Lines where the string "SetEnv" appears are to be copied from the entries below.

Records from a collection
===

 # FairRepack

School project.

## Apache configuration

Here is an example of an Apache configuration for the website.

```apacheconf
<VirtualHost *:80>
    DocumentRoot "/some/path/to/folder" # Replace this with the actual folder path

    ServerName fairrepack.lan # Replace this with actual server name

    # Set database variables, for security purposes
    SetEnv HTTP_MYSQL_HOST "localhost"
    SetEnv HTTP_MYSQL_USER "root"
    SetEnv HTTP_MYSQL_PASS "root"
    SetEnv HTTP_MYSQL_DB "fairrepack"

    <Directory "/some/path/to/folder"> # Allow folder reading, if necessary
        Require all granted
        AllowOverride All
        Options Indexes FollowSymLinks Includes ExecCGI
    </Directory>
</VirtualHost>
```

===

**ANSWER BELOW**
    SetEnv HTTP_MYSQL_HOST "localhost"
    SetEnv HTTP_MYSQL_USER "root"
    SetEnv HTTP_MYSQL_PASS "root"
    SetEnv HTTP_MYSQL_DB "fairrepack"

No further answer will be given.